Millennials are not active in the premium wine category although they are energetic in the purchase of luxury goods; approximately 20 percent of this group consume wine although 33 percent purchase luxury goods. Research suggests that the millennials are slow to jump into the premium wine purchase arena because of an early preference for craft beer and spirits, questions about health issues linked to alcohol consumption and a delay in establishing careers, families and wealth as compared to earlier generations.
The wine industry should note that young consumers want more from the brands they support. While status seeking boomers need to show-off their wealth and success, the millennials prefer to be informed about soils, harvest dates, pH, the winemaker and a wine score – so they can sound knowledgeable among friends and colleagues without being considered a “show off.”
Wineries interested in capturing the young market segment should focus their marketing activities on issues such as social justice, equity and diversity, recycling water, avoiding the use of glyphosate, getting LEED Certification, using biodynamic and organic farming methods. At this time, almost none of this information appears in sales, public relations or marketing campaigns or on winery websites.
More Than Terroir
In the next decade, the wine industry will morph into something new. There will be continued growth with Chinese consumers including new wineries (i.e., Silver Heights Vineyard/Ningxia Hui Autonomous Region; Grace Vineyard/Shanxi Provence; Chateau Changyu AFIP Global/Miyun District, Beijing), and increased consumption.

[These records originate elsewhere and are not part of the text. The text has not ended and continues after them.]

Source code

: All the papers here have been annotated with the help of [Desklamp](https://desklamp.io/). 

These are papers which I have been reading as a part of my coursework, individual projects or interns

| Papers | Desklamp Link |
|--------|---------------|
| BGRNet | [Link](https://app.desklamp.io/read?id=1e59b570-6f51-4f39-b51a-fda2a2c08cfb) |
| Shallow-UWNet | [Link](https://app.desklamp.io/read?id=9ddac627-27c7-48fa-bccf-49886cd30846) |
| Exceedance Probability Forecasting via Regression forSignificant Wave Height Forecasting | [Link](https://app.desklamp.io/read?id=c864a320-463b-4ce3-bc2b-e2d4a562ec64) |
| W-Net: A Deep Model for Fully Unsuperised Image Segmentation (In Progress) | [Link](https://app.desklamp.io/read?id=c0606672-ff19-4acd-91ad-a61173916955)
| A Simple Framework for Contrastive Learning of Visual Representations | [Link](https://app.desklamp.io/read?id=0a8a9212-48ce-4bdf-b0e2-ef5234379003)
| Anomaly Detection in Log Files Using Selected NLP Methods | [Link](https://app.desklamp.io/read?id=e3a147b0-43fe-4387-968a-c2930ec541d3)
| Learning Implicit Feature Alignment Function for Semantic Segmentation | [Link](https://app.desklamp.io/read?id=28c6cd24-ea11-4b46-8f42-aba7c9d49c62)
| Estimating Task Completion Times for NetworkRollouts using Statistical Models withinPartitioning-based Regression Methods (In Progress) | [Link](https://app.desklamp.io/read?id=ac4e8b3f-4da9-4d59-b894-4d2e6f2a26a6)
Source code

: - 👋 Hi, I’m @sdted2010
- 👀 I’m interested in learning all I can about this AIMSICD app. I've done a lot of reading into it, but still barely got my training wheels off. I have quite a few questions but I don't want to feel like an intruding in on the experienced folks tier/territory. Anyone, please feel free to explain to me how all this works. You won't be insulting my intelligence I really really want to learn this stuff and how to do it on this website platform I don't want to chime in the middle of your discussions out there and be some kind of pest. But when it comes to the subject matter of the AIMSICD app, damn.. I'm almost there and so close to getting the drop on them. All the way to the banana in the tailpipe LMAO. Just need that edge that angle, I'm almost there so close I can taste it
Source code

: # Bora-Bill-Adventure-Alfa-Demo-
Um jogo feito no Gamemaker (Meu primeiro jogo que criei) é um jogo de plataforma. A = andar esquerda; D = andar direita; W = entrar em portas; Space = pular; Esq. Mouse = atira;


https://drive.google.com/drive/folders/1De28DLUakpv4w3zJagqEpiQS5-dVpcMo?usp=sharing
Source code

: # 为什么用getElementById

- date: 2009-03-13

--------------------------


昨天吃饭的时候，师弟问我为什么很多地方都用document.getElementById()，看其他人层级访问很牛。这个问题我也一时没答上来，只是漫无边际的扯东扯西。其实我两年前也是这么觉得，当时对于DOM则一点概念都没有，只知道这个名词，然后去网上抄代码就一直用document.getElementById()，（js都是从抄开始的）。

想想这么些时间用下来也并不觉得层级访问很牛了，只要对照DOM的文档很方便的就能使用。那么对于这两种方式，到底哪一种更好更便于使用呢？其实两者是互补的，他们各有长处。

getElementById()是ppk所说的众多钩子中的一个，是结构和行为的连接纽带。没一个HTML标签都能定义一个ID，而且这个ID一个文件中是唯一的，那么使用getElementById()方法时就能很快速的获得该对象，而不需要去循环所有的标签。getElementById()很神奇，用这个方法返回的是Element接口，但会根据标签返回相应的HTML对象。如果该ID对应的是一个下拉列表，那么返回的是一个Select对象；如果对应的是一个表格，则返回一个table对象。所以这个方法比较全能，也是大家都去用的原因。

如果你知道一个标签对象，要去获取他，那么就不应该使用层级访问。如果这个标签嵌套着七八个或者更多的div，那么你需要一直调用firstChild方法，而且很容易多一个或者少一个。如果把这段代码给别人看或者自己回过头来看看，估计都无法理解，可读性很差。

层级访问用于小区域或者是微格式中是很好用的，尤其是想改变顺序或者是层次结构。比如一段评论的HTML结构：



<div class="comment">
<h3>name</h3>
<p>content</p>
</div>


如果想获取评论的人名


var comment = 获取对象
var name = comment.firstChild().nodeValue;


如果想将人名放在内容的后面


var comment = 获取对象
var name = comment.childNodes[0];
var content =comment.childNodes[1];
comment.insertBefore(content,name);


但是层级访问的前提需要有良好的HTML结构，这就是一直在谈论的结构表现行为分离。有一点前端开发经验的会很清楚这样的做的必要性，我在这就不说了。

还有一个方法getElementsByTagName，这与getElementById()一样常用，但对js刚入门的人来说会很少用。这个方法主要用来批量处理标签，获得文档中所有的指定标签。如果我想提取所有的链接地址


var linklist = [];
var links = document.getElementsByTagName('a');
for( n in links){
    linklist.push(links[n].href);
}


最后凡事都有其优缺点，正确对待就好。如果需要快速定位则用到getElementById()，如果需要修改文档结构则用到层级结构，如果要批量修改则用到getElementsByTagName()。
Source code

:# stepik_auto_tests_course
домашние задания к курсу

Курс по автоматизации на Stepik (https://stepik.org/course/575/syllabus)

Climate change and the adoption of technology by growers, winemakers and retailers will impact on the way we buy and drink wine. Climate change is creating new wine regions at latitudes once considered to be unsuitable for making wine. Sweden, Norway and the Netherlands are starting to develop world-class wines because of the warming trends.
From a technology perspective, drones and robots will increase their presence in the vineyard. The new technology is improving the growing process with sensors in the ground leading to advances in soil management and helping grape growers determine the best time to water vines. Flying drones are checking for signs of disease and drought and robots, with scissor-like hands are roving the vineyard to prune vines.
More and more winemakers are starting sustainable farming methods with some using solar power in the wineries and others adapting logistical supply chains in the search for more eco-sustainable solutions that will minimize overall carbon footprint.
As the wine drinker becomes globalized, they do not care about appellation or fermentation or other characteristics that distinguish a wine. They are looking for easy approachable wines that taste good. In many cases, wine brands are becoming similar to traditional supermarket brands and that means wine labels are going to be more fun, innovative and important.
To address the problem of wine counterfeits, technology is creating a blockchain-based authentication and trust system. The blockchain technology is a decentralized, distributed ledger that records the provenance of a digital asset that permanent and unassailable, making it perfect as a way to authenticate a particularly rare bottle of fine wine (i.e., Chai Wine Vault).